16. A journalist possesses no higher right than an ordinary citizen has in respect of the freedom of speech. At the same time, by virtue of the special character of his profession the journalist owes certain duties to the public, the most important of which is the dissemination of news and views fully and truly expressed on matters affecting the public good. In so far as he does that he serves a social purpose for by exposing the evils of the community or its servants to the public gaze he seeks to create a climate of opinion for their eradication. A newspaper editor, therefore, acts within his legitimate sphere when he offers criticism of what he considers and bona fide believes to be for the good of the community.

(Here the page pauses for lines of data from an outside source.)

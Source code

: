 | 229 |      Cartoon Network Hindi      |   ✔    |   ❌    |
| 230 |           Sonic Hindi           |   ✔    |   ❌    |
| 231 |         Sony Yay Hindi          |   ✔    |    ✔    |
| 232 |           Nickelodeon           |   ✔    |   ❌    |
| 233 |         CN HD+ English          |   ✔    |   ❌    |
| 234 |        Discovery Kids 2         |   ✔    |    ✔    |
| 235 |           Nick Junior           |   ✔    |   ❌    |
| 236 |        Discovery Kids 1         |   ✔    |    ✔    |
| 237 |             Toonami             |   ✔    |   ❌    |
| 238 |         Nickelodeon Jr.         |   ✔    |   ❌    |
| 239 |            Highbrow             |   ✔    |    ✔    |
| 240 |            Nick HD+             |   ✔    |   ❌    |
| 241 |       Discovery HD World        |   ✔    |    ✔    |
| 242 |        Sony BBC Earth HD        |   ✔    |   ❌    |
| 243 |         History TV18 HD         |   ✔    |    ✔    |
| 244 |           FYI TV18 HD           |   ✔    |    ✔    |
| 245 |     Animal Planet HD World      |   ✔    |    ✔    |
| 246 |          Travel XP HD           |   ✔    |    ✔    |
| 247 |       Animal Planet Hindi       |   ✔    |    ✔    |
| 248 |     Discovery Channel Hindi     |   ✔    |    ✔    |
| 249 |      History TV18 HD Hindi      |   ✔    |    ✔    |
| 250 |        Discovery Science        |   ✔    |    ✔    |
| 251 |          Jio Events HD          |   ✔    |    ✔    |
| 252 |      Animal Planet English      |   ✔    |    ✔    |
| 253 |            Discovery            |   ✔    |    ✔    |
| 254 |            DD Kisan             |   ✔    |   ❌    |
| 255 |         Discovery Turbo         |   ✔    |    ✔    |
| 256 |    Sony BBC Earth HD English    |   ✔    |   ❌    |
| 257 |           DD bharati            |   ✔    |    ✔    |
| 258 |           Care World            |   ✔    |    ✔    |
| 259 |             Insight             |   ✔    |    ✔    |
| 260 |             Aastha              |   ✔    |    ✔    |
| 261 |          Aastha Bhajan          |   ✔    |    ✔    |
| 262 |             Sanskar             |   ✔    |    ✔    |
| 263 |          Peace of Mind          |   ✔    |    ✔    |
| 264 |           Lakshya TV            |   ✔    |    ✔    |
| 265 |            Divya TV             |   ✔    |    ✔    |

But he is not protected if under the garb of criticism he employs language calculated to defame or degrade the character of a public servant or a private citizen. In order to pass the test of fair comment the publication must be free from malice and made bona fide and in public interest. Mere exaggeration or inaccuracy in matters of details does not make a comment unfair so long as what is expressed therein is materially true and for public benefit.
17. In Surajmal B. Mehta v. B. Horniman, AIR 1917 Bom 62 (SB) the Court observed as follows :
'Where a journalist is bound to comment on public questions with care, reason and judgment he is not necessarily deprived of his privilege merely because there are slight unimportant deviations from. absolute accuracy of statement, where these deviations do not affect the general fairness of the comment. The articles must be considered rather in their entirety than by separate instances of isolated passages, and the court must decide what impression would be produced on the mind of an unprejudiced reader who knowing nothing of the matter beforehand read the matter straight through.'
18. Judged by this test it seems to us that the imputations contained in the news item dated 29-4-1960 could not be considered defamatory of the complainant. The evidence adduced on behalf of the respondents clearly established that the conduct of the complainant as a public servant was unworthy and that he had committed breach of service rules not only in the matter of his residence but also in regard to his engaging himself in business. The evidence further established that the complainant had acquired wealth which was far disproportionate to his legitimate sources of income. He had falsely denied having entered into partnership in business and also having sufficient credit balance in the Post Office and the Bank. Under these circumstances the imputations contained in the news item complained of were in our opinion justified The order of the learned Magistrate acquitting the respondents of the offences with which they were charged was, therefore, eminently just.
19. We see no force in this appeal and it is accordingly dismissed.